To assess whether TFs could play a direct or indirect role in regulating their associated DEGs, and to predict other TFs that may be involved in co-regulation, we identified cis regulatory TF motifs enriched in the enhancer regions of c-Fos- and p65- associated genes. Using enhancers defined by differentially accessible regions (DARs) previously profiled in the mouse hippocampus of saline- and KA- treated mice65, we identified TF motifs found significantly in each gene set (c-Fos and p65 DEGs from the additive model; c-Fos*p65 DEGs from the interaction model; Methods).

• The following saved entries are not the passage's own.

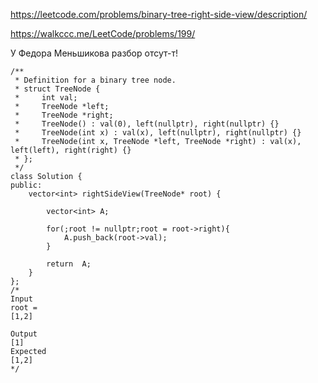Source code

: https://leetcode.com/problems/binary-tree-right-side-view/description/

https://walkccc.me/LeetCode/problems/199/

У Федора Меньшикова разбор отсут-т!

    /**
     * Definition for a binary tree node.
     * struct TreeNode {
     *     int val;
     *     TreeNode *left;
     *     TreeNode *right;
     *     TreeNode() : val(0), left(nullptr), right(nullptr) {}
     *     TreeNode(int x) : val(x), left(nullptr), right(nullptr) {}
     *     TreeNode(int x, TreeNode *left, TreeNode *right) : val(x), left(left), right(right) {}
     * };
     */
    class Solution {
    public:
        vector<int> rightSideView(TreeNode* root) {
    
            vector<int> A;
    
            for(;root != nullptr;root = root->right){
                A.push_back(root->val);
            }
    
            return  A;
        }
    };
    /*
    Input
    root =
    [1,2]
    
    Output
    [1]
    Expected
    [1,2]
    */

The observed TF motifs reflected components of the AP-1 complex (Fos, JunB, and JunD), activity-regulated TFs Egr1 and Egr3, and Atf2 which is phosphorylated by c-Jun in KA-induced seizure models66 (Fig. 4h; Extended Data Fig. 9a). Additionally, the enrichment of Smarcc1, part of the chromatin remodeling BAF (SWI/SNF) complex, among genes associated with c-Fos was consistent with the key role of AP-1 components in recruiting the BAF complex for chromatin remodeling67. The RNA transcripts of these TFs were lowly expressed in our data (Fig. 4i). As the widespread presence of AP-1 motifs likely reflected the role of AP-1 itself in chromatin remodeling following KA treatment65,67, we additionally examined TF motifs enriched in DEGs compared to other enhancers under KA treatment (Extended Data Fig. 9b,c). Notably, motifs of NF-κB components (Rel, Rela, Relb, Nfkb1, Nfkb2) were not significant. This suggests that TF-associated genes in our analysis may also reflect indirect effects of each TF, or that direct effects occur at a different time scale in the case of p65, or depend on the direction of the TF effect (i.e. downregulated vs. upregulated).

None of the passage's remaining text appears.